Marengi recalled that firefighters have to conduct safety inspections for new homes.

“If we saw some of the stuff that is in the fire station every day in those homes, they wouldn’t be passing inspection,” said Margeni.

Marengi said the public safety buildings project is desperately needed.

“Something definitely has to happen in town,” said Marengi. “Public safety and the schools are the reasons why people come to town. I think it is a reflection of who we are, and it’s a necessity that we need to focus on.”

In response to a question from Dolan, Wallace said the Fire Department needs two stations.

“We have two very different districts here in Lynnfield,” said Wallace. “The south district essentially makes up Route 1, all of the commercial buildings on Salem Street and MarketStreet Lynnfield. The headquarters district consists of private homes and the schools. What brings us together is Route 95 runs from one end of town to the other. We have response times that are required by insurance agencies, and we are required to get to certain places in a certain amount of time. The requirements dictate that we have a certain amount of apparatus in a certain space so we can get to certain parts of town within a certain amount of time.”

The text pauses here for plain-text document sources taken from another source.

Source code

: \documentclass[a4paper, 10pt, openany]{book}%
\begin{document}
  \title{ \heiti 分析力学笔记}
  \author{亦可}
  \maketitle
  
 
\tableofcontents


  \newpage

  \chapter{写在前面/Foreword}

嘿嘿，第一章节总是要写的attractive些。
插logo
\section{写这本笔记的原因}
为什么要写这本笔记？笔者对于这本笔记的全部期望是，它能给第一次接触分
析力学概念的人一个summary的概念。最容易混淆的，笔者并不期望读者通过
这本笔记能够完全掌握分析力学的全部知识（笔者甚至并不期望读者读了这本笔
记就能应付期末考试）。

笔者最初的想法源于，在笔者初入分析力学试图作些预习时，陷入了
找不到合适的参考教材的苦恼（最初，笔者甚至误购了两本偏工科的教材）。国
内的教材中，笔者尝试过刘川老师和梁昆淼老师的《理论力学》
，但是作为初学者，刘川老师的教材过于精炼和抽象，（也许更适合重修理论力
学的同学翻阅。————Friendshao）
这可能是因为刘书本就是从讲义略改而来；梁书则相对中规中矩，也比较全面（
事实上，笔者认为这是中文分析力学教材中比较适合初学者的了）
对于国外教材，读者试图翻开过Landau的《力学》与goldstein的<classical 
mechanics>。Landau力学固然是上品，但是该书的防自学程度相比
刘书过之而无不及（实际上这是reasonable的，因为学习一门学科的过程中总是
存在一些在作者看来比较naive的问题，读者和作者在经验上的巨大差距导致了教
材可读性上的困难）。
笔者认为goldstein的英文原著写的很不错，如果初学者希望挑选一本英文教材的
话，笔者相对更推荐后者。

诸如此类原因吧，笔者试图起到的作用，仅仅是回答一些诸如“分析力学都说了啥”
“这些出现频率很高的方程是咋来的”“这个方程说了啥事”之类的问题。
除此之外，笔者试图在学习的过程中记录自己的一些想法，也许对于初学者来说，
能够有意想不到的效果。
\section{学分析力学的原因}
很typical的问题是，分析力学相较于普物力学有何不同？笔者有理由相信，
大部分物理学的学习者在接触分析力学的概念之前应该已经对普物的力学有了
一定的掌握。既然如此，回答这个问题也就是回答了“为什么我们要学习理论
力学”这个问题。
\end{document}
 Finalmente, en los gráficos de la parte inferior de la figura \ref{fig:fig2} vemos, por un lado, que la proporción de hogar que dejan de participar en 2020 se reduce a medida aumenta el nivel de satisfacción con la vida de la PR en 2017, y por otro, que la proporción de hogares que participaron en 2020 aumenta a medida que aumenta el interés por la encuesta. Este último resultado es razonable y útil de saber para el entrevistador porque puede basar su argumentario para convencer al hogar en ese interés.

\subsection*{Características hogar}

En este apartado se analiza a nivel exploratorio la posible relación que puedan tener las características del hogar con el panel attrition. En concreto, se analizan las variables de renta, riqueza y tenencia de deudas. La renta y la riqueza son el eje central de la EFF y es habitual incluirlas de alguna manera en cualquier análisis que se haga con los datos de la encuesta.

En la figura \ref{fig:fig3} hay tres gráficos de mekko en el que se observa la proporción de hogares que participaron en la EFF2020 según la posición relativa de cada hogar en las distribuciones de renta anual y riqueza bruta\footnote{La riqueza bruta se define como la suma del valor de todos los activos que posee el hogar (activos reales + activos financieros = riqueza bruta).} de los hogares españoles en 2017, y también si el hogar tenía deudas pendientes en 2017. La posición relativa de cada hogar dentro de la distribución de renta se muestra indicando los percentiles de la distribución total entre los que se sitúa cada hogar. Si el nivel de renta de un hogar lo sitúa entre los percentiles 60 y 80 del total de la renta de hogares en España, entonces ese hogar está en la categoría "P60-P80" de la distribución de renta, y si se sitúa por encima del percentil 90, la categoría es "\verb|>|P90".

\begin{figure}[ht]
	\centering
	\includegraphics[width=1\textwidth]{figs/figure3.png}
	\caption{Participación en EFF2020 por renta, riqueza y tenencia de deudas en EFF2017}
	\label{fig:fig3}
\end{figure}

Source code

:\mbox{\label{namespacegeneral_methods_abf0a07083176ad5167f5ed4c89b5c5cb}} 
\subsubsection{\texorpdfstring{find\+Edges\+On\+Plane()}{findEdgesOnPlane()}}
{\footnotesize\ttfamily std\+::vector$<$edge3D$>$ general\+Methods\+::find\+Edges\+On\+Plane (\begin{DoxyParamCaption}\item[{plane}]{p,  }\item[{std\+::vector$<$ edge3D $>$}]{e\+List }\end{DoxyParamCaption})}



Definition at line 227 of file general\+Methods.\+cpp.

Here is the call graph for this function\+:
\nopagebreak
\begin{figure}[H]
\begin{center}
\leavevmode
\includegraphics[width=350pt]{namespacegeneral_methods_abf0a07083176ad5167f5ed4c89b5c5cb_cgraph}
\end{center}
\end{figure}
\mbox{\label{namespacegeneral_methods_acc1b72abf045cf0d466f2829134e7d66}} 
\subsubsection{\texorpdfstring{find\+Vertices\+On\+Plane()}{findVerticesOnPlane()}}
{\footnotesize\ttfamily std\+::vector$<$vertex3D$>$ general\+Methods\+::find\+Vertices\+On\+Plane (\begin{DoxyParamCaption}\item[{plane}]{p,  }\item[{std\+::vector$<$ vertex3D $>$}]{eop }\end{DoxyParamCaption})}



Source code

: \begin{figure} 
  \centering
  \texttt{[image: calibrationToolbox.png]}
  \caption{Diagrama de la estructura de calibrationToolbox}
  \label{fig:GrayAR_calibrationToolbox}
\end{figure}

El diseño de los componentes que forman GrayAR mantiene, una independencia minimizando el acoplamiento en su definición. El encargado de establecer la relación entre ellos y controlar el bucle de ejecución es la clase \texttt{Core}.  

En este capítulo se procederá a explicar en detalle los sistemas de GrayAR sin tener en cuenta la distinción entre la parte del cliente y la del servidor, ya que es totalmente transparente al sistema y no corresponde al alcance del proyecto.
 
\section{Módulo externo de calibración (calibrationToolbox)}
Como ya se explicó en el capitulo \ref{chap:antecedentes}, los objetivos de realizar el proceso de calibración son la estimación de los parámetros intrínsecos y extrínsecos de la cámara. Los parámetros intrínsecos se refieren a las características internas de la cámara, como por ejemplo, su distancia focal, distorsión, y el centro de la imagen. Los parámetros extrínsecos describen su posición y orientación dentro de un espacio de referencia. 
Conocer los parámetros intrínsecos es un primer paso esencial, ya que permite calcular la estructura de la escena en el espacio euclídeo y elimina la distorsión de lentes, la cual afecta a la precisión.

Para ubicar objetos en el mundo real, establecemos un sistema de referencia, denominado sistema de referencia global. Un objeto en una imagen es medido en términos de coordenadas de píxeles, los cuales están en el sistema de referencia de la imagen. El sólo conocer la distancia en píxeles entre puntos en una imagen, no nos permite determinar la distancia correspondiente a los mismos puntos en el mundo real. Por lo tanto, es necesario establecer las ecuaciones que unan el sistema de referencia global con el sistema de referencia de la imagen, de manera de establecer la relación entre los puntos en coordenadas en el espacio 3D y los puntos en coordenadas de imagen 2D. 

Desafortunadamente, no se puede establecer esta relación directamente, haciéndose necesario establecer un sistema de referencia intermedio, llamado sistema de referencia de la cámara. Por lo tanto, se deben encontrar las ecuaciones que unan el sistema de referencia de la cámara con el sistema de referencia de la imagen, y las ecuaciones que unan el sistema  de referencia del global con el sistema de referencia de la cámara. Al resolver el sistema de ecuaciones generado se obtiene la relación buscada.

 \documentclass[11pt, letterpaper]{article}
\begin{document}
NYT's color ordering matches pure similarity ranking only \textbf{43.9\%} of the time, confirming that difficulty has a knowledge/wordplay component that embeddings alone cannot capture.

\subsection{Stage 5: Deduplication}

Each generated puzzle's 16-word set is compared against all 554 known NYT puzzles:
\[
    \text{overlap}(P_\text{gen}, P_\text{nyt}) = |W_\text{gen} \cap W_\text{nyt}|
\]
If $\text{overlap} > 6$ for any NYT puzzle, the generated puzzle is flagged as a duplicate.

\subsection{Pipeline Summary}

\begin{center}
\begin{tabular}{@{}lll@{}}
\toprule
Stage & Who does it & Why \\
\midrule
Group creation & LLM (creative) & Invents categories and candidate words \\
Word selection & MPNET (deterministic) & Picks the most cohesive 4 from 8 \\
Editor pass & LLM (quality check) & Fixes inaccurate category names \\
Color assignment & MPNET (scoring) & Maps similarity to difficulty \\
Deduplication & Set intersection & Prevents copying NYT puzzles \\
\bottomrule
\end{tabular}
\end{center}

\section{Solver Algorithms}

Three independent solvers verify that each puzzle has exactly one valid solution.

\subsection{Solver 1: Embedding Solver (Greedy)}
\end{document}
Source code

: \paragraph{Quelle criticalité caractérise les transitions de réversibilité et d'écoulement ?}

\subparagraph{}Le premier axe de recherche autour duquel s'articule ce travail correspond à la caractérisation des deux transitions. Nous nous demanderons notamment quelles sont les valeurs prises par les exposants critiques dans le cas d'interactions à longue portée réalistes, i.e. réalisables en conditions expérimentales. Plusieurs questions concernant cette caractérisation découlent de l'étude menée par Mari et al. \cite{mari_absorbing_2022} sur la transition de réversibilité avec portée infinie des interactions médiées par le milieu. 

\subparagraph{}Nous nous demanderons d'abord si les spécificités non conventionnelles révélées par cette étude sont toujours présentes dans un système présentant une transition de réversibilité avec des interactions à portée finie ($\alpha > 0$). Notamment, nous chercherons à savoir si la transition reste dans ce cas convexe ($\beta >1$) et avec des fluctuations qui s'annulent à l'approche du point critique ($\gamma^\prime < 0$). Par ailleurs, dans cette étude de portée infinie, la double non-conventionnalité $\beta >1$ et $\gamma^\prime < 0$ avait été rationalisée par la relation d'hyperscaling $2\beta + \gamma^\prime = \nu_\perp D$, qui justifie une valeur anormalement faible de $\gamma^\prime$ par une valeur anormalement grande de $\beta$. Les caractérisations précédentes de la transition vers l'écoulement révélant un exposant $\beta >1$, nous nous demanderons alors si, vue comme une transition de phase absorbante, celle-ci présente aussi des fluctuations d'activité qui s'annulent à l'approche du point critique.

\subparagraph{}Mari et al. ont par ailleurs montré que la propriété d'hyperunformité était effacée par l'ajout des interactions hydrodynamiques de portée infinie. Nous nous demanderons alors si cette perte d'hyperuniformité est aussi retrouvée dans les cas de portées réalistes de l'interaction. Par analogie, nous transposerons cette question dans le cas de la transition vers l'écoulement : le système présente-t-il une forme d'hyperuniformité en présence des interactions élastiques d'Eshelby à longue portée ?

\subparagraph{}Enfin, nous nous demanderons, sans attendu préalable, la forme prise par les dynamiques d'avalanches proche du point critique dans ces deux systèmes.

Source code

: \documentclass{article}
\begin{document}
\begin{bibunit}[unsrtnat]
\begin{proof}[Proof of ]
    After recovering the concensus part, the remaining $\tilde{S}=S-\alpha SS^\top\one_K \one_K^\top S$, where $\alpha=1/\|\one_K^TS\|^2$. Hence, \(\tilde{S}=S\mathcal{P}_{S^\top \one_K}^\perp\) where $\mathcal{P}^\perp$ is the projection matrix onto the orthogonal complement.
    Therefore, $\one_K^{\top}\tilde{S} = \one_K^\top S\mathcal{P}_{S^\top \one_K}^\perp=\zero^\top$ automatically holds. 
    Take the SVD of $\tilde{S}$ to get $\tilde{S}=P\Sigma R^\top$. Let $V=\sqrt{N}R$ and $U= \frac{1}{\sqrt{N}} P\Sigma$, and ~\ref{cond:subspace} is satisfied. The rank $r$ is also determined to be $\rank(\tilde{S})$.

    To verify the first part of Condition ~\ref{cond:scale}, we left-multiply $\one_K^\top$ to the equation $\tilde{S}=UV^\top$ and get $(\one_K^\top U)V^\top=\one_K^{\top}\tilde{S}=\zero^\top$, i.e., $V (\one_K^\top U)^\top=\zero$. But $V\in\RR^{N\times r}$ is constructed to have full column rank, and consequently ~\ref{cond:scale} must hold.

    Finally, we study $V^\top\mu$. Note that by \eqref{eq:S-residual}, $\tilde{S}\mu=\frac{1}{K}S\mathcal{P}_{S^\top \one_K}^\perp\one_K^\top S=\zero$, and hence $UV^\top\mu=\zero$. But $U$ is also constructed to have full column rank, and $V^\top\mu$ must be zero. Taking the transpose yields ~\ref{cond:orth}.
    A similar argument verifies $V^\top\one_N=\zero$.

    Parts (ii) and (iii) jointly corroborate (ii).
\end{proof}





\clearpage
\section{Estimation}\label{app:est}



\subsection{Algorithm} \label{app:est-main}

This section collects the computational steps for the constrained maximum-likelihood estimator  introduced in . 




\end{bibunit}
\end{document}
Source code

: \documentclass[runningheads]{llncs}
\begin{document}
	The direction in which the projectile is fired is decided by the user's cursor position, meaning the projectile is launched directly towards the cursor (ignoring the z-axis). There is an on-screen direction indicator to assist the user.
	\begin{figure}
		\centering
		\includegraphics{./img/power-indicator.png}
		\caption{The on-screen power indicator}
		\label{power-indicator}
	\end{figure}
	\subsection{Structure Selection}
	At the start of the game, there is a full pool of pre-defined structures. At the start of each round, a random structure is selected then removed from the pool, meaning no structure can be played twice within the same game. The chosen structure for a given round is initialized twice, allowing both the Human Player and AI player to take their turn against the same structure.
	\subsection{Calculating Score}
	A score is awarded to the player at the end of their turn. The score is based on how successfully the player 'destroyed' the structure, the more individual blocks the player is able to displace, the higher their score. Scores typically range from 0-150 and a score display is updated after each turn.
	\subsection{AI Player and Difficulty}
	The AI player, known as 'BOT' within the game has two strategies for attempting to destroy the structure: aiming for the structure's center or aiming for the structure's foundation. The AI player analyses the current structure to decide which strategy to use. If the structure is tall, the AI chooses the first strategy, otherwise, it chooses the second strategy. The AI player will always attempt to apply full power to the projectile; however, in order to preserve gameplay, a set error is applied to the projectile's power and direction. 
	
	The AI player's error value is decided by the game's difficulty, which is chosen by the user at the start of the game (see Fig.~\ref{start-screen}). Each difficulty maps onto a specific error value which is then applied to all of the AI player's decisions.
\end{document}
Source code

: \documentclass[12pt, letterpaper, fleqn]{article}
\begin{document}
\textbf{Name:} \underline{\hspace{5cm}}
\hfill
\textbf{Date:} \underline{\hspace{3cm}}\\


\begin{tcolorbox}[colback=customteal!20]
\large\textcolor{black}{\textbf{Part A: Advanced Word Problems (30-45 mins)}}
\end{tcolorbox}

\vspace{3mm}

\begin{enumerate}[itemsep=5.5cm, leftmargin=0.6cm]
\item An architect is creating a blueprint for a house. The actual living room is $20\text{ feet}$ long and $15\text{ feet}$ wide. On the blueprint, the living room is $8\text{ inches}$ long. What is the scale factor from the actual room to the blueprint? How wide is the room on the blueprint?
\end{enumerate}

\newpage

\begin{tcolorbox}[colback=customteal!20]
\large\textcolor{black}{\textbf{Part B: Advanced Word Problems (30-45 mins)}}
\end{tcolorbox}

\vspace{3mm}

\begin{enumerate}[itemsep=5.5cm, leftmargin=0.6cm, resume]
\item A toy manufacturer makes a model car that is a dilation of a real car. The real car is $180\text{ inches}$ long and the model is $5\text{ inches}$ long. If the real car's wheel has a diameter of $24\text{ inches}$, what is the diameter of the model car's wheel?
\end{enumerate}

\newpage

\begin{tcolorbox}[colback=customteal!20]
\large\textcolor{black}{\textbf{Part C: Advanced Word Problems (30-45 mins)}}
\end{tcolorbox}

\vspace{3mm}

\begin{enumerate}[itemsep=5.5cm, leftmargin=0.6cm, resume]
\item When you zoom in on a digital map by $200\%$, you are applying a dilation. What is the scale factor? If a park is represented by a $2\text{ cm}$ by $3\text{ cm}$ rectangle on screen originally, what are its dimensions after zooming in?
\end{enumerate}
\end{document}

Dolan said it’s long overdue to make Town Hall ADA compliant.

“In order to use the handicap ramp to get into Town Hall, someone would have to almost walk a football field around the building to get to the ramp by the Police Station,” said Dolan. “It is absolutely crazy. It’s not only the town’s responsibility to provide access to everyone; it’s the law. The only reason why we haven’t done it is because we have been grandfathered in.”